Your Bike Could Charge Your Phone for You

A Boston based tech company's creation will harness the bike's energy.

Here’s another reason to bike to work: With SIVA Cycle’s Kickstarter-funded Atom, you’ll arrive with a fully charged smartphone.

Bicycle-mounted power generators are nothing new—but most of them are a hassle. Dave Delcourt and Aaron Latzke, of Boston and San Francisco-based SIVA Cycle, are setting out to change the original bike-power model, and while they’re at it, bring sustainable energy to developing countries around the world.

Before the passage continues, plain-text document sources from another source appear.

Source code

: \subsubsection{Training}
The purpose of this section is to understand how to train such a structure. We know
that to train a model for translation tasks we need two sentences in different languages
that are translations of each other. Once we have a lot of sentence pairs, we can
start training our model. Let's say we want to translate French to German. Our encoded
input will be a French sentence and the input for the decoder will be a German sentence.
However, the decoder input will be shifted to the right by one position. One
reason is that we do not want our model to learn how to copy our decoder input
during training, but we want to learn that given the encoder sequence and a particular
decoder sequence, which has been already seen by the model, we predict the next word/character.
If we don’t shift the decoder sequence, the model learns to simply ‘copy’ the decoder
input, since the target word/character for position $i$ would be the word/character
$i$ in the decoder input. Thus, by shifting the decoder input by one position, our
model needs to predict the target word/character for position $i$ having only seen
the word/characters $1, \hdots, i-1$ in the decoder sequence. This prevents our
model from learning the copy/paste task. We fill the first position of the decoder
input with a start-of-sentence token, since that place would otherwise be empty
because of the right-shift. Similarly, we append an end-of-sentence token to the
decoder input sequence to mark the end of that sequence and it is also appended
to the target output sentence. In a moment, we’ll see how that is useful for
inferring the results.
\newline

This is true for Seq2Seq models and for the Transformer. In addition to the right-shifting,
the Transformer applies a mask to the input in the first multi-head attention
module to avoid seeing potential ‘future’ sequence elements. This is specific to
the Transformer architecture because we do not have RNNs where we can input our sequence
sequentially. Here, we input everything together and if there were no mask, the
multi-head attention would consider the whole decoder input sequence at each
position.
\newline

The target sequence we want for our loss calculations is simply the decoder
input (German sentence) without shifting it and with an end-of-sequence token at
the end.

Delcourt and Latzke met several years ago through a mutual rugby friend. Boston-based Delcourt had just sold his energy management software company, and Aaron was working as a mechanical engineer for a startup in San Francisco. Delcourt commuted around Boston and Cambridge by bike, and like many of us, he also regularly found his phone running out of battery before he could return home to charge it. He began to conceptualize “the bicycle as kind of distributed energy infrastructure—another way of powering everyday connected life.” Meanwhile, Aaron had returned from a trip to Belgium, where many cyclists use bottle generators to generate light, which got him thinking about how to create a better, more efficient way to harness the clean, renewable energy. Thus, the Atom was conceived.

The Atom is designed to be unobtrusive, and lightweight (300 gram), and can charge a mobile device during a ride (with a cable that connects it to your phone from underneath the saddle) or afterwards. What separates it from the rest is that it functions as a removable 1300mAh battery pack, which allows riders to power electronic and mobile devices at their convenience, no plug necessary. “What we love about this is the fact that there’s no real limit to how much power you can create with this device—it’s just a matter of how often and how long you ride,” says Delcourt. “So there’s a sense of infinite energy. It’s that feeling of, I get on my bike, and now I have renewable, clean power as long as I’ve got calories to burn.”

Delcourt and Latzke’s goal for the Atom was to make it as intuitive as possible, and in doing so, cater to a wide range of urban cyclists, tech geeks, and sustainable-minded folks. That started with the way they mounted it: The Atom’s rectangular structure fits over the rear axle. It’s small enough that it won’t affect drag and can be mounted to any standard bicycle within minutes (you just have to know how to change a tire and fix a flat to install).

Delcourt, who runs the business side of SIVA out of Boston, garnered a lot of inspiration from the burgeoning bike-friendly city. “Over the past five years, I’ve seen the number of cycling paths and those on them increase exponentially,” he says. SIVA has teamed up with local cycling organizations like the Boston Cyclists Union to spread the word around town.

The other component of SIVA’s founding mission is global: “We want to put generators in the spokes of people who need it most,” says Delcourt. So SIVA will give away one generator to those in the developing world for every ten purchased.

The Atom is just the first of several bicycle accessories SIVA plans to roll out in the coming years. Already, the company surpassed its Kickstarter goal by more than $20,000, allowing it to incorporate status lights into the generator and battery pack so that people will be able to tell the charge level. They’re eventually hoping for hand warmers, and rear blinking lights as well. “The Atom foreshadows where we’re going,” says Delcourt. “It gives people an idea of how we think about this product as the foundation for electricity on the bicycle.”

“It’s not the solution to green power,” says Delcourt. “It’s not the solution to taking us completely off the grid; but it is a step in the right direction, to make us more sustainably minded, to give the individual a feeling that they can make a difference, and this is the right kind of difference.”